Shipping’s green fuel transition will require massive capital.

For instance, a study conducted by the UCL Energy Institute and UMAS in March forecast that the IMO’s greenhouse gas (GHG) emissions reduction targets mean shipping will need access to at least 200-300 million mt of oil-equivalent zero-emission potential fuels by 2040.

This will require an estimated $1.6 trillion investment in fuel production and infrastructure, it said.

In line with these projections, Dominguez outlined four key areas requiring immediate investment: scaling up low- and zero-emission fuel production, building port and onboard infrastructure, training seafarers to use alternative fuels and developing safety protocols for these fuels.

Many shipowners have also echoed this call for funding.

Liner shipping trade body World Shipping Council (WSC) stressed that container shipping companies have already invested around $150 billion in dual-fuel-capable vessels. But the ships are just one part of the puzzle, it said. “We need the fuel supply… it’s a tremendous investment opportunity,” WSC president, Joe Kramek said.

A recent survey by the Global Centre for Maritime Decarbonisation (GCMD) and Boston Consulting Group (BCG) also indicated that finance remains a central barrier.

Around 86 of the 114 shipowners and operators surveyed said financial incentives are their top policy priority. More than 70% reported seeing no improvement in available incentives since 2022.

Many respondents expressed support for blended finance tools, combining public incentives with private-sector mechanisms.

One idea suggested by some respondents was “pay-as-you-save,” where, theoretically, a third party will fund the upfront cost of retrofitting a vessel, and the shipowner will repay the investment over time either through operational savings or by passing the green premiums to customers.

This kind of shared-risk model could help accelerate the adoption of low-emission fuels, especially in a market where upfront costs often hinder progress.

The message coming from the IMO and shipowners is now aligned: the ambition is there.

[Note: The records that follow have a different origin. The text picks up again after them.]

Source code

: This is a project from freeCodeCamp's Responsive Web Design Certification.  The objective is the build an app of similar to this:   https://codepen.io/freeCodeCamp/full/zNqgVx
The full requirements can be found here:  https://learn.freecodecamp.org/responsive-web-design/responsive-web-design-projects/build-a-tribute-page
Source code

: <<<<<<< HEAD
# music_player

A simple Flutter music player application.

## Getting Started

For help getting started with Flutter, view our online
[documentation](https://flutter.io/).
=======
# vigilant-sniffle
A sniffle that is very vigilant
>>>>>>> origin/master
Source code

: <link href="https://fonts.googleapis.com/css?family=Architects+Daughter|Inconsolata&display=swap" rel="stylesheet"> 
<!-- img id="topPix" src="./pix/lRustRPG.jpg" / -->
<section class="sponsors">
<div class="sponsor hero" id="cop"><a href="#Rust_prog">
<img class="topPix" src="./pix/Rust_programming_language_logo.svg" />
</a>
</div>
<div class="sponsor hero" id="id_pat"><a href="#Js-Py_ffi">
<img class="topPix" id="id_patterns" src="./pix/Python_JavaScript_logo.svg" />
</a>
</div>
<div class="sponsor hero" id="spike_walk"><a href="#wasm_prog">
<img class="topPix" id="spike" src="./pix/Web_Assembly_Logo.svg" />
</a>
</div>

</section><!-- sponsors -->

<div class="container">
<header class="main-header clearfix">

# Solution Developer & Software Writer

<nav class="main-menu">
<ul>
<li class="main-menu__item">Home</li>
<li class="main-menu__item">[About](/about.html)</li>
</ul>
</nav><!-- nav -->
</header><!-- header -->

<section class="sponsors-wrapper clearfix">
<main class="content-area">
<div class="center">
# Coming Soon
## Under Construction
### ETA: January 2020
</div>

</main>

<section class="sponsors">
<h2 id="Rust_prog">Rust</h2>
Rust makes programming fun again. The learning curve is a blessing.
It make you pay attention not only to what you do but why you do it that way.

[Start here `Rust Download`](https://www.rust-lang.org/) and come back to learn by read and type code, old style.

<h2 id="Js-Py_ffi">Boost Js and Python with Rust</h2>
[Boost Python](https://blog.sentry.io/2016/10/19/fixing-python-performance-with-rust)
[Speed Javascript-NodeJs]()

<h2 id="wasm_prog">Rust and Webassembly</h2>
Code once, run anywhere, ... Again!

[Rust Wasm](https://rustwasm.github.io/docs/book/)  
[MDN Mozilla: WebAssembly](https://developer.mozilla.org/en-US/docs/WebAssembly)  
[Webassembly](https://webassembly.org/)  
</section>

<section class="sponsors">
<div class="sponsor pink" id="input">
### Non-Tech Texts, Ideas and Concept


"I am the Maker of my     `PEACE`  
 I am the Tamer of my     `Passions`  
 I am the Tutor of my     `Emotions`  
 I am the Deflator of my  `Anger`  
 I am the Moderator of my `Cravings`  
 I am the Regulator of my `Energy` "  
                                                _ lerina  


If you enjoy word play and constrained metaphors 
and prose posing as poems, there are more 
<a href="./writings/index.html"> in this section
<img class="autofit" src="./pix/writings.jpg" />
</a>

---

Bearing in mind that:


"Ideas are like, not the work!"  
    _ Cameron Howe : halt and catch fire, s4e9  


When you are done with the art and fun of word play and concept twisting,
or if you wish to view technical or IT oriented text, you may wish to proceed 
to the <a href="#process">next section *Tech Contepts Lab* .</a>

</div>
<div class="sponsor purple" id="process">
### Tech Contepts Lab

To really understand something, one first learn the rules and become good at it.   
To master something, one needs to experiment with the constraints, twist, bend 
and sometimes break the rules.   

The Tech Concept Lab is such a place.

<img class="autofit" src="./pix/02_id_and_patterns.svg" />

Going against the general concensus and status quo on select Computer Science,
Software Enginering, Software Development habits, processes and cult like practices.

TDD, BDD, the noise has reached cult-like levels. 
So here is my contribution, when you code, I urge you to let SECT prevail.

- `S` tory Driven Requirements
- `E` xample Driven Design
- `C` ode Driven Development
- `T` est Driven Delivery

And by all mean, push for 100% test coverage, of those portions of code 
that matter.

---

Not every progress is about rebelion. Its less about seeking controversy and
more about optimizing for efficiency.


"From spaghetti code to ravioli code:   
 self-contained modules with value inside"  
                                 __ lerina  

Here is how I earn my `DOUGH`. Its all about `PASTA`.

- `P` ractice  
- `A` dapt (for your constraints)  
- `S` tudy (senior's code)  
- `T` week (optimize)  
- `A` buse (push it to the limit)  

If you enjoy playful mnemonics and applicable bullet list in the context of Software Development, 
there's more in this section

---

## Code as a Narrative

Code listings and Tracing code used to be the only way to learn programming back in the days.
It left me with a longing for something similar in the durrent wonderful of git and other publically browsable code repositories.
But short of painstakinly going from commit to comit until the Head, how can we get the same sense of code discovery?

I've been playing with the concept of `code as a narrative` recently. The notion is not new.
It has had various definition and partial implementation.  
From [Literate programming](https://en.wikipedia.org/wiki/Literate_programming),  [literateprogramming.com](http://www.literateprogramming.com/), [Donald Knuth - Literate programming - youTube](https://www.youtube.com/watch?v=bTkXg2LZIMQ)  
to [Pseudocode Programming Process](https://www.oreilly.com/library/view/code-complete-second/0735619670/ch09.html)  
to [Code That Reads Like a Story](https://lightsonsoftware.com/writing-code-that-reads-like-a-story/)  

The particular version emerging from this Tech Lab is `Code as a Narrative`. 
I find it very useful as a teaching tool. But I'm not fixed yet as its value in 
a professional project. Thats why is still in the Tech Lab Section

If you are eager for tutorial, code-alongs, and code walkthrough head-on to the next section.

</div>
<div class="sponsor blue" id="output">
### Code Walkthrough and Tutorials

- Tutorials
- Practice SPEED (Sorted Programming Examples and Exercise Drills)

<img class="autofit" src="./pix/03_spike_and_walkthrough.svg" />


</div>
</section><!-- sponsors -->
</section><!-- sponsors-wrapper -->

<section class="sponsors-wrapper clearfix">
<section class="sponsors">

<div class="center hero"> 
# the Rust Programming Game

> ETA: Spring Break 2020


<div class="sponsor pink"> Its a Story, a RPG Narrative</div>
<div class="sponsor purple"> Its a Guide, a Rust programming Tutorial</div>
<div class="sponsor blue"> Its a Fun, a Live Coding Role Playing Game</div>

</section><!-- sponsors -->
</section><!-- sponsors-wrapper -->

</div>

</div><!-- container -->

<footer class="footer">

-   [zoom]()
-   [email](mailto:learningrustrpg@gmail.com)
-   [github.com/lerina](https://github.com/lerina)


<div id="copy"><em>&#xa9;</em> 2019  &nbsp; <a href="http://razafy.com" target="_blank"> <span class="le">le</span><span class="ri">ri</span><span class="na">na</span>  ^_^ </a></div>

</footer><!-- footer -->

But unless investment catches up, the transition risks stalling just as momentum starts to build.

In other news this week, the International Sustainability and Carbon Certification (ISCC) has suspended the certification of Preem's Gothenburg biorefinery for 40 days because its GHG savings calculation methodology was deemed non-compliant.

The shipping body Baltic and International Maritime Council (BIMCO) has formed a subcommittee to develop a new clause on biofuel use for time-charter agreements. The subcommittee “will focus on defining the scope and standards for biofuels, clarifying how they may be supplied and handled, and ensuring that their use aligns with performance expectations and regulatory obligations,” BIMCO said.

Finland’s state-owned energy firm Gasum has launched a green freight corridor using bio-LNG to transport steel coils from Finland to Sweden. The heavy steel coils made at SSAB’s Hämeenlinna plant have been transported from Finland to Sweden using biogas since September 2024, Gasum said.